Getting more turmeric into your diet doesn’t have to be a difficult process. If you love curry then you can happily slip a teaspoon or two into your recipe; this will work well regardless of the type of curry you are making, be it meat, fish or vegetable. You can also use turmeric in many other recipes such as to sautée vegetables or even in soups.

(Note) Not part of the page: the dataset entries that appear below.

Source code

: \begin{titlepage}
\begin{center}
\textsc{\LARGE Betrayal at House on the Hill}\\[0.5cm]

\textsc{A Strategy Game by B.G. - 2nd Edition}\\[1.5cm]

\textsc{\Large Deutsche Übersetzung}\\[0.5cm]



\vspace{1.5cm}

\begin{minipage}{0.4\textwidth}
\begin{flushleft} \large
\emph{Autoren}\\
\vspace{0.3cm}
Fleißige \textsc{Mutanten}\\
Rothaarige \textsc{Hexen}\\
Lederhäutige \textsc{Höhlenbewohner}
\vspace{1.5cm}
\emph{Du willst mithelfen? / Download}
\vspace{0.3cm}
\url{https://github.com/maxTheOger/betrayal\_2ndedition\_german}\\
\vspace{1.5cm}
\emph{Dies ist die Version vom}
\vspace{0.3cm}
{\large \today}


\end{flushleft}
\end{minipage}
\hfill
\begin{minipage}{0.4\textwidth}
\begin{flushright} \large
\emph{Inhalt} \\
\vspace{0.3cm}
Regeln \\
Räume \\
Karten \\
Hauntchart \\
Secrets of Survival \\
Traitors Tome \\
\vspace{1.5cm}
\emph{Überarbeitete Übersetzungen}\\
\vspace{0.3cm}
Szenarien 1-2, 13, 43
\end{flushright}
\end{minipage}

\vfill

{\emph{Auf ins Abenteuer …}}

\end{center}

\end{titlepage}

When it comes to vitamins, turmeric is a fantastic source of vitamin B6, this is essential for maintaining your blood vessels and preventing heart disease. This spice is also a great source of iron, manganese, potassium and fibre. Iron has so many amazing benefits, especially for muscle and brain function. Similarly, manganese and potassium ensure healthy bones as well as blood pressure and blood sugar levels respectively.

As you can observe, turmeric is an all round excellent spice for both its medicinal properties and flavour qualities; one  that should be included in your everyday diet!